Pictures paired with source code
Content starts

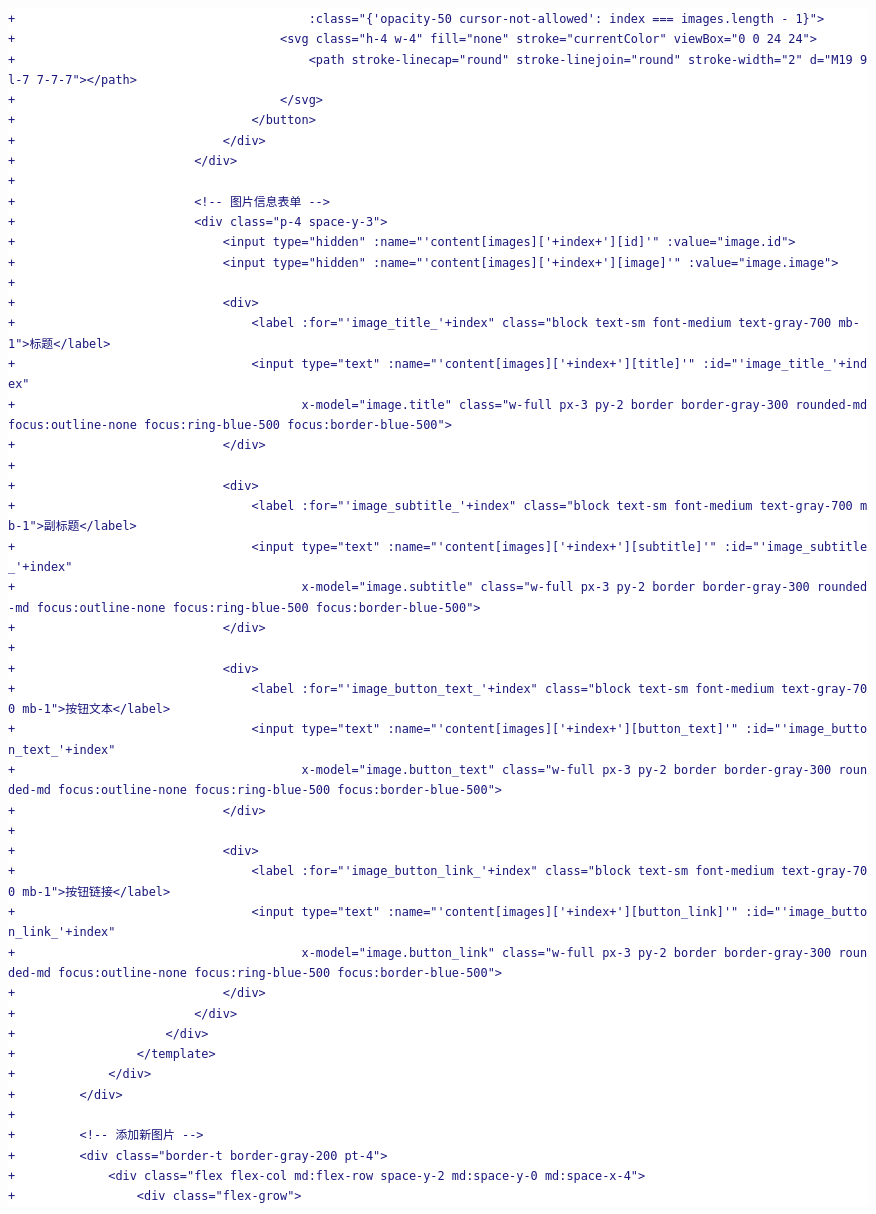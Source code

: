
 ```diff
+                                         :class="{'opacity-50 cursor-not-allowed': index === images.length - 1}">
+                                     <svg class="h-4 w-4" fill="none" stroke="currentColor" viewBox="0 0 24 24">
+                                         <path stroke-linecap="round" stroke-linejoin="round" stroke-width="2" d="M19 9l-7 7-7-7"></path>
+                                     </svg>
+                                 </button>
+                             </div>
+                         </div>
+                         
+                         <!-- 图片信息表单 -->
+                         <div class="p-4 space-y-3">
+                             <input type="hidden" :name="'content[images]['+index+'][id]'" :value="image.id">
+                             <input type="hidden" :name="'content[images]['+index+'][image]'" :value="image.image">
+                             
+                             <div>
+                                 <label :for="'image_title_'+index" class="block text-sm font-medium text-gray-700 mb-1">标题</label>
+                                 <input type="text" :name="'content[images]['+index+'][title]'" :id="'image_title_'+index" 
+                                        x-model="image.title" class="w-full px-3 py-2 border border-gray-300 rounded-md focus:outline-none focus:ring-blue-500 focus:border-blue-500">
+                             </div>
+                             
+                             <div>
+                                 <label :for="'image_subtitle_'+index" class="block text-sm font-medium text-gray-700 mb-1">副标题</label>
+                                 <input type="text" :name="'content[images]['+index+'][subtitle]'" :id="'image_subtitle_'+index" 
+                                        x-model="image.subtitle" class="w-full px-3 py-2 border border-gray-300 rounded-md focus:outline-none focus:ring-blue-500 focus:border-blue-500">
+                             </div>
+                             
+                             <div>
+                                 <label :for="'image_button_text_'+index" class="block text-sm font-medium text-gray-700 mb-1">按钮文本</label>
+                                 <input type="text" :name="'content[images]['+index+'][button_text]'" :id="'image_button_text_'+index" 
+                                        x-model="image.button_text" class="w-full px-3 py-2 border border-gray-300 rounded-md focus:outline-none focus:ring-blue-500 focus:border-blue-500">
+                             </div>
+                             
+                             <div>
+                                 <label :for="'image_button_link_'+index" class="block text-sm font-medium text-gray-700 mb-1">按钮链接</label>
+                                 <input type="text" :name="'content[images]['+index+'][button_link]'" :id="'image_button_link_'+index" 
+                                        x-model="image.button_link" class="w-full px-3 py-2 border border-gray-300 rounded-md focus:outline-none focus:ring-blue-500 focus:border-blue-500">
+                             </div>
+                         </div>
+                     </div>
+                 </template>
+             </div>
+         </div>
+         
+         <!-- 添加新图片 -->
+         <div class="border-t border-gray-200 pt-4">
+             <div class="flex flex-col md:flex-row space-y-2 md:space-y-0 md:space-x-4">
+                 <div class="flex-grow">
```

Content ends

> AIM OF THE TASK:
"font" is the string to look for; please copy every line of the records above where it appears.

> COMPLETED EXERCISE:
+                                 <label :for="'image_title_'+index" class="block text-sm font-medium text-gray-700 mb-1">标题</label>
+                                 <label :for="'image_subtitle_'+index" class="block text-sm font-medium text-gray-700 mb-1">副标题</label>
+                                 <label :for="'image_button_text_'+index" class="block text-sm font-medium text-gray-700 mb-1">按钮文本</label>
+                                 <label :for="'image_button_link_'+index" class="block text-sm font-medium text-gray-700 mb-1">按钮链接</label>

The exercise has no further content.